Tuesday, December 20, 2005

Movie Review: King Kong

First off, a Merry Christmas to all of you, and congrats on making it to the end of the semester. It was hard work, and we deserve this break. And for all the Jews I offended in the first sentence, I will offend you even further: If Catholics invented an eight-day long holiday celebrating the Crusades around Yom Kippur or Rosh Hashanah, do you think people would be so damn polite as we're supposed to be towards you and your little celebration of an embellished period of religion-induced violence that just happens to fall during our high holy days? I didn't think so. And besides, eight out of ten American Jews celebrate Christmas anyway, so why don't we just drink our egg nog and you eat your coconut macaroons in the spirit of peace and harmony. Oy friggin' vey...

But I digress. Before I review King Kong, a couple of announcements, one having to do with school, another with this site. First, HW: Bio reading on classification (I think), and that might be it. Second, for all fans of Penny Arcade or Ctrl-Alt-Del.com, IBSMART will be producing its own comic strip starting next month. Think Family Guy, only nerdier and possibly more obscene (if either are even possible).

And now for King Kong. Your admin team (sans cp geek, who was in the Gainesville area visiting what Puppeteer calls his "pity school") watched King Kong, Peter Jackson's remake of Peter Jackson's favorite movie of all time. This film has been as highly touted as Brokeback Mountain, Munich, The Producers, and other films this winter. Indeed, we were truly expecting a film that would rival Jackson's excellent Lord of the Rings films, as some critics claim it is.

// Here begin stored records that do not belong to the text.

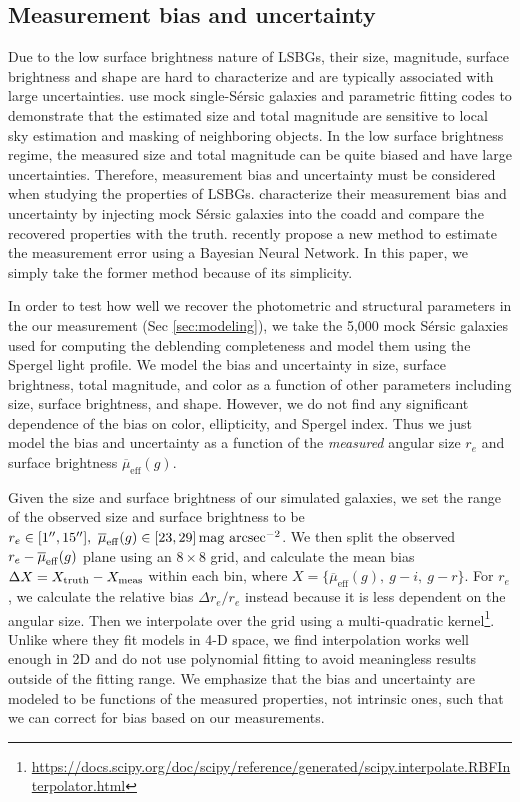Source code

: \documentclass[twocolumn,astrosymb,twocolappendix]{aastex631}
\newcommand{\sbunit}{\mathrm{mag\ arcsec}^{-2}}
\newcommand{\sbeff}{\overline{\mu}_{\mathrm{eff}}(g)}
\newcommand{\sersic}{S\'ersic}
\begin{document}
\begin{CJK*}{UTF8}{gbsn}
\subsection{Measurement bias and uncertainty}\label{sec:meas_unc}

Due to the low surface brightness nature of LSBGs, their size, magnitude, surface brightness and shape are hard to characterize and are typically associated with large uncertainties. \citet{Haussler2007} use mock single-\sersic{} galaxies and parametric fitting codes to demonstrate that the estimated size and total magnitude are sensitive to local sky estimation and masking of neighboring objects. In the low surface brightness regime, the measured size and total magnitude can be quite biased and have large uncertainties. Therefore, measurement bias and uncertainty must be considered when studying the properties of LSBGs. \citet{Zaritsky2021,Zaritsky2022} characterize their measurement bias and uncertainty by injecting mock \sersic{} galaxies into the coadd and compare the recovered properties with the truth. \citet{Tanoglidis2022ICML} recently propose a new method to estimate the measurement error using a Bayesian Neural Network. In this paper, we simply take the former method because of its simplicity. 

In order to test how well we recover the photometric and structural parameters in the our measurement (Sec \ref{sec:modeling}), we take the 5,000 mock \sersic{} galaxies used for computing the deblending completeness and model them using the Spergel light profile. We model the bias and uncertainty in size, surface brightness, total magnitude, and color as a function of other parameters including size, surface brightness, and shape. However, we do not find any significant dependence of the bias on color, ellipticity, and Spergel index. Thus we just model the bias and uncertainty as a function of the \textit{measured} angular size $r_e$ and surface brightness $\sbeff$.

Given the size and surface brightness of our simulated galaxies, we set the range of the observed size and surface brightness to be $r_e\in[1\arcsec, 15\arcsec],\ \sbeff\in[23, 29]\,\sbunit$. We then split the observed $r_e-\overline{\mu}_{\rm eff}(g)$ plane using an $8\times 8$ grid, and calculate the mean bias $\Delta X = X_{\rm truth} - X_{\rm meas}$ within each bin, where $X=\{\sbeff,\ g-i,\ g-r\}$. For $r_e$, we calculate the relative bias $\Delta r_e / r_e$ instead because it is less dependent on the angular size. Then we interpolate over the grid using a multi-quadratic kernel\footnote{\url{https://docs.scipy.org/doc/scipy/reference/generated/scipy.interpolate.RBFInterpolator.html}}. Unlike \citet{Zaritsky2021} where they fit models in 4-D space, we find interpolation works well enough in 2D and do not use polynomial fitting to avoid meaningless results outside of the fitting range. We emphasize that the bias and uncertainty are modeled to be functions of the measured properties, not intrinsic ones, such that we can correct for bias based on our measurements. 


\end{CJK*}
\end{document}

From those expectations, we were dissappointed. But that does not mean in any sense that King Kong is a bad movie, or even not worth watching. Watching King Kong was like watching The Passion of the Christ, in the sense that you knew that Peter Jackson was putting his heart and soul into every single frame of the film. In this day and age of cookie-cutter shlockfests where good directors have phoned it in on many movies, this is a great thing to see. But the trouble here comes with Peter Jackson's need for more and more frames to put his heart and soul into.

Let's give some perspective here: The original 1933 film was about 90 minutes long. This remake is about three hours and ten minutes, DOUBLE the length of the original. He has taken a one-dimensional romance/adventure story and turned it into a gigantic, hypercomplex character study, spending most of the "study time" looking at a CGI monkey and Naomi Watts (who, in a completely unrelated development, is ridiculously hot). I could understand a two-hour movie. Hell, I would sit through a two and half hour movie. But to get to hour three and watch Kong go ICE SKATING!!! We almost walked out of the theatre when that little scene came up. And since we're giving spoilers here, Kong dies. WHAAAA????!!!

So basically, way too long, and way too sappy. The animation in this movie is nothing short of unbelievable, and in case I didn't mention, Naomi Watts is really, REALLY hot. But King Kong, in the end, suffers from too much heart and soul when so much is completely unnecessary.

If you have no attention span, or have much better things to do (like we did), I do not recommend King Kong. It's a good movie, just not worth three hours of your Christmas season. Besides, the women are more useful this time of year at the mall than the movie theatre. Chauvinism never gets old!!

5 comments:

Anonymous said...

Being the only jew in IB that reads this blog, a quasi one at that, I did find your self-righteousness more arrogant that offensive. I am not offended by "Merry Christmas" so long as its intentions are pure. But it's not jews that are offended, its politically correct marketers who try to use the most neutral phrases possible. So rather than being ego-centric, why don't we all just not give a fuck because from what I understand, Jesus wasn't even born in December and its a mockery of a holiday as well.

Anonymous said...

The other Jew in IB who reads this agrees. It doesn't offend me when people say "Merry Christmas", it offends me when people say "Merry Christma.. wait, I don't want to offend you, sorry." If you are going to wish someone a happy holiday, just do it, don't pause and think if you will offend them. It is often the though behind the greeting that counts, not what you are saying.

Matt M. said...

Yes, Jesus was probably not born in December. And yes, Western society has made Christmas into an excuse to waste money and stuff disgusting concepts like vanity and selfishness into the minds of children. As a Catholic, I tend to enjoy the Easter season more than Christmas, as those are the true high holy days of Christianity, in both my opinion and in the opinions of my Church leaders.

At any rate, my tirade was simply a bit of my tongue-in-cheek literary alter-ego, meant for humor rather than to spark any type of debate. While I do believe that there are forces of secularity that seek to undermine my country's religious roots and persecute Christians, I do not believe this threat to be as strong as some would like us to believe coughFoxNewscough. Faith gets us through any trial, and satire simply adds necessary insult to those who bring us injury.